Content starts

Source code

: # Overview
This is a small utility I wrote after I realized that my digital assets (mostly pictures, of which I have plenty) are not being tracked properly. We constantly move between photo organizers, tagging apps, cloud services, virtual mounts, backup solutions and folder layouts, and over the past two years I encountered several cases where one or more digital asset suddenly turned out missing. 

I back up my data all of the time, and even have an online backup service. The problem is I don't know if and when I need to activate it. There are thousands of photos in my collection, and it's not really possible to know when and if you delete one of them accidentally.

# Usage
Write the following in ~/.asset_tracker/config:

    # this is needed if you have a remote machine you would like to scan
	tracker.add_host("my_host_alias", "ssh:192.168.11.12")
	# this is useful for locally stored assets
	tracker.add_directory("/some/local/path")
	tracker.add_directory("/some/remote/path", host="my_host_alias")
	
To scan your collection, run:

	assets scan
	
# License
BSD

Content ends

Type out the whole listing above exactly.

Source code

: # Overview
This is a small utility I wrote after I realized that my digital assets (mostly pictures, of which I have plenty) are not being tracked properly. We constantly move between photo organizers, tagging apps, cloud services, virtual mounts, backup solutions and folder layouts, and over the past two years I encountered several cases where one or more digital asset suddenly turned out missing. 

I back up my data all of the time, and even have an online backup service. The problem is I don't know if and when I need to activate it. There are thousands of photos in my collection, and it's not really possible to know when and if you delete one of them accidentally.

# Usage
Write the following in ~/.asset_tracker/config:

    # this is needed if you have a remote machine you would like to scan
	tracker.add_host("my_host_alias", "ssh:192.168.11.12")
	# this is useful for locally stored assets
	tracker.add_directory("/some/local/path")
	tracker.add_directory("/some/remote/path", host="my_host_alias")
	
To scan your collection, run:

	assets scan
	
# License
BSD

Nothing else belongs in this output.